It's November
The first early days of November I still do pumpkin activities post-Halloween. We color, cut and sequence four sizes of pumpkins and show from left to right sequencing large to small.
We traced numbers in pumpkins and played a partner game to roll a die and coverup the numbers in order. Who covers all their numbers first.
Disguise a turkey home project. TURKEY TROUBLE by Wendi Silvano was read and an invitation to disguise the turkey picture with their family at home.
The Turkey-in-disguise creations were displayed and the school could vote on which turkey they liked. Our families are very creative!
Tell this story and conclude with a yummy popcorn snack.
The Magic Seeds by Ann R. Lee
All the Pilgrim women of Plymouth, Massachusetts, were busy cooking Thanksgiving dinner. Some of them cooked over fires out-of-doors. The dinner table was out-of-doors too. It was set and ready for the Pilgrims and their Indian friends.

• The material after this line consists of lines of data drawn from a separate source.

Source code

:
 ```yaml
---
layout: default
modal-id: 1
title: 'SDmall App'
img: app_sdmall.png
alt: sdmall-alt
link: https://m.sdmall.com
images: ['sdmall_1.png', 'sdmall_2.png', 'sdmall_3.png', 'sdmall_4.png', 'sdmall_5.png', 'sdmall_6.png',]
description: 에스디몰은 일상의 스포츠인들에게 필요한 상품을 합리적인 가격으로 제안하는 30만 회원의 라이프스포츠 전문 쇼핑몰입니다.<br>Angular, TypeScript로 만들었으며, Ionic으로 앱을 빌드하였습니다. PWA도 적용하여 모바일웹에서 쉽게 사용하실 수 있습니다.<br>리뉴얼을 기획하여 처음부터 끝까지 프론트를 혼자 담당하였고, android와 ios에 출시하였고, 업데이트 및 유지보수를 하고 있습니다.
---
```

The Pilgrim women were happy as they cooked. At last they had enough food to eat. Their Indian friends had helped the Pilgrim men to plant corn, catch fish, and hunt birds and animals for food. The pilgrims were very thankful that they had enough to eat. So they had decided to have a Thanks giving dinner. Because the Indians had helped them so much, the Pilgrims had asked the Indians to eat dinner with them.

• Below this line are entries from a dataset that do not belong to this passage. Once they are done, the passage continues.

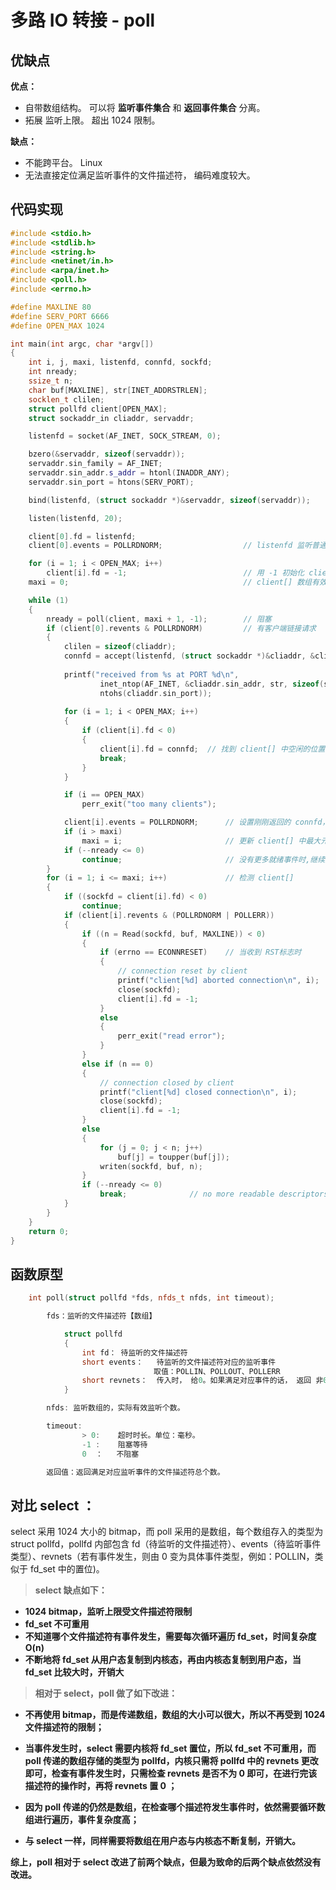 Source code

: # 多路 IO 转接 - poll

## 优缺点

**优点：**

- 自带数组结构。 可以将 **监听事件集合** 和 **返回事件集合** 分离。
- 拓展 监听上限。 超出 1024 限制。

**缺点：**

- 不能跨平台。 Linux
- 无法直接定位满足监听事件的文件描述符， 编码难度较大。

## 代码实现

```cpp
#include <stdio.h>
#include <stdlib.h>
#include <string.h>
#include <netinet/in.h>
#include <arpa/inet.h>
#include <poll.h>
#include <errno.h>

#define MAXLINE 80
#define SERV_PORT 6666
#define OPEN_MAX 1024

int main(int argc, char *argv[])
{
	int i, j, maxi, listenfd, connfd, sockfd;
	int nready;
	ssize_t n;
	char buf[MAXLINE], str[INET_ADDRSTRLEN];
	socklen_t clilen;
	struct pollfd client[OPEN_MAX];
	struct sockaddr_in cliaddr, servaddr;

	listenfd = socket(AF_INET, SOCK_STREAM, 0);

	bzero(&servaddr, sizeof(servaddr));
	servaddr.sin_family = AF_INET;
	servaddr.sin_addr.s_addr = htonl(INADDR_ANY);
	servaddr.sin_port = htons(SERV_PORT);

	bind(listenfd, (struct sockaddr *)&servaddr, sizeof(servaddr));

	listen(listenfd, 20);

	client[0].fd = listenfd;
	client[0].events = POLLRDNORM; 					// listenfd 监听普通读事件

	for (i = 1; i < OPEN_MAX; i++)
		client[i].fd = -1; 							// 用 -1 初始化 client[] 里剩下元素 
	maxi = 0; 										// client[] 数组有效元素中最大元素下标 

	while (1) 
    {
		nready = poll(client, maxi + 1, -1); 		// 阻塞 
		if (client[0].revents & POLLRDNORM) 		// 有客户端链接请求 
        { 		
			clilen = sizeof(cliaddr);
			connfd = accept(listenfd, (struct sockaddr *)&cliaddr, &clilen);
            
			printf("received from %s at PORT %d\n",
					inet_ntop(AF_INET, &cliaddr.sin_addr, str, sizeof(str)),
					ntohs(cliaddr.sin_port));
            
			for (i = 1; i < OPEN_MAX; i++) 
            {
				if (client[i].fd < 0) 
                {
					client[i].fd = connfd; 	// 找到 client[] 中空闲的位置，存放 accept 返回的 connfd
					break;
				}
			}

			if (i == OPEN_MAX)
				perr_exit("too many clients");

			client[i].events = POLLRDNORM; 		// 设置刚刚返回的 connfd，监控读事件
			if (i > maxi)
				maxi = i; 						// 更新 client[] 中最大元素下标 
			if (--nready <= 0)
				continue; 						// 没有更多就绪事件时,继续回到 poll 阻塞 
		}
		for (i = 1; i <= maxi; i++) 			// 检测 client[]
        { 			
			if ((sockfd = client[i].fd) < 0)
				continue;
			if (client[i].revents & (POLLRDNORM | POLLERR)) 
            {
				if ((n = Read(sockfd, buf, MAXLINE)) < 0) 
                {
					if (errno == ECONNRESET) 	// 当收到 RST标志时 
                    { 
						// connection reset by client 
						printf("client[%d] aborted connection\n", i);
						close(sockfd);
						client[i].fd = -1;
					} 
                    else 
                    {
						perr_exit("read error");
					}
				} 
                else if (n == 0) 
                {
					// connection closed by client 
					printf("client[%d] closed connection\n", i);
					close(sockfd);
					client[i].fd = -1;
				} 
                else 
                {
					for (j = 0; j < n; j++)
						buf[j] = toupper(buf[j]);
                    writen(sockfd, buf, n);
				}
				if (--nready <= 0)
					break; 				// no more readable descriptors 
			}
		}
	}
	return 0;
}
```

## 函数原型

```cpp
	int poll(struct pollfd *fds, nfds_t nfds, int timeout);

		fds：监听的文件描述符【数组】

			struct pollfd 
            {				
				int fd：	待监听的文件描述符				
				short events：	待监听的文件描述符对应的监听事件
								取值：POLLIN、POLLOUT、POLLERR
				short revnets：	传入时， 给0。如果满足对应事件的话， 返回 非0 --> POLLIN、POLLOUT、POLLERR
			}

		nfds: 监听数组的，实际有效监听个数。

		timeout:  
				> 0:  	超时时长。单位：毫秒。
			  	-1 :	阻塞等待
			  	0  ：   不阻塞

		返回值：返回满足对应监听事件的文件描述符总个数。
```

## 对比 select ：

select 采用 1024 大小的 bitmap，而 poll 采用的是数组，每个数组存入的类型为 struct pollfd，pollfd 内部包含 fd（待监听的文件描述符）、events（待监听事件类型）、revnets（若有事件发生，则由 0 变为具体事件类型，例如：POLLIN，类似于 fd_set 中的置位)。

> **select 缺点如下：**

- **1024 bitmap，监听上限受文件描述符限制**
- **fd_set 不可重用**
- **不知道哪个文件描述符有事件发生，需要每次循环遍历 fd_set，时间复杂度 O(n)**
- **不断地将 fd_set 从用户态复制到内核态，再由内核态复制到用户态，当 fd_set 比较大时，开销大**

> **相对于 select，poll 做了如下改进：**

- **不再使用 bitmap，而是传递数组，数组的大小可以很大，所以不再受到 1024 文件描述符的限制；**

- **当事件发生时，select 需要内核将 fd_set 置位，所以 fd_set 不可重用，而 poll 传递的数组存储的类型为 pollfd，内核只需将 pollfd 中的 revnets 更改即可，检查有事件发生时，只需检查 revnets 是否不为 0 即可，在进行完该描述符的操作时，再将 revnets 置 0 ；**

- **因为 poll 传递的仍然是数组，在检查哪个描述符发生事件时，依然需要循环数组进行遍历，事件复杂度高；**
- **与 select 一样，同样需要将数组在用户态与内核态不断复制，开销大。**

**综上，poll 相对于 select 改进了前两个缺点，但最为致命的后两个缺点依然没有改进。**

The Indian chief and many members of his tribe came to this first Thanksgiving dinner. They brought food and gifts for the Pilgrims.
One of the Indians who brought gifts was Quadequina, the chief's brother. Quadequina stood with two deerskin bags in his hands. The Pilgrims crowded around him.
Quadequina reached into one deerskin bag. When he pulled his hand out of the bag, it was full of fluffy, little white things.
"What are they? They look like tiny white flowers!" a Pilgrim girl said.
Quadequina laughed and put some of the white pieces on the Pilgrim girl's hair. But next, he did a strange thing. He popped a few of the white pieces into his mouth!
"Why, it is some kind of food." a Pilgrim man said.
Quadequina nodded his head. He reached into the other deerskin bag. He took out a handful of small seeds that looked like corn. Then he walked over to a cooking-fire that was burning inside a circle of rocks. He put the handful of seeds on one of the hot rocks. Then he stood waiting
Pop! Pop! Pop!
Quadequina laughed as the Pilgrims gasped in surprise! The seeds jumped off the hot rock as they popped. And as they popped, they turned into the white fluffy things that Quadequina had taken from the first bag.
"Look" a Pilgrim boy shouted, "It's magic!"
One of the Pilgrims tasted this new kind of food. "Ummm Delicious!" he said.
That's how the Pilgrims first learned about popcorn. The Indians were eating popcorn long before the Pilgrims came to America. Indians wore strings of popcorn around their necks and one around their heads when they danced.
It was thought that popcorn was eaten by people thousands of years ago. But Pilgrim women were the first mothers to serve popcorn for breakfast with sugar and cream. Popcorn was the first "puffed" breakfast cereal.
Today not many people eat popcorn with sugar and cream. But each year, lots of people eat popcorn with butter and salt as a tasty treat.
One year a teaching friend was the narrator and I acted out the part of Quadequina. I donned a headband yarn braid and a Halloween 'native American' costume. Even to this day, I get the giggles about it. The adults enjoyed it as much as the kids. We used a hot air popcorn popper to dramatize the popping.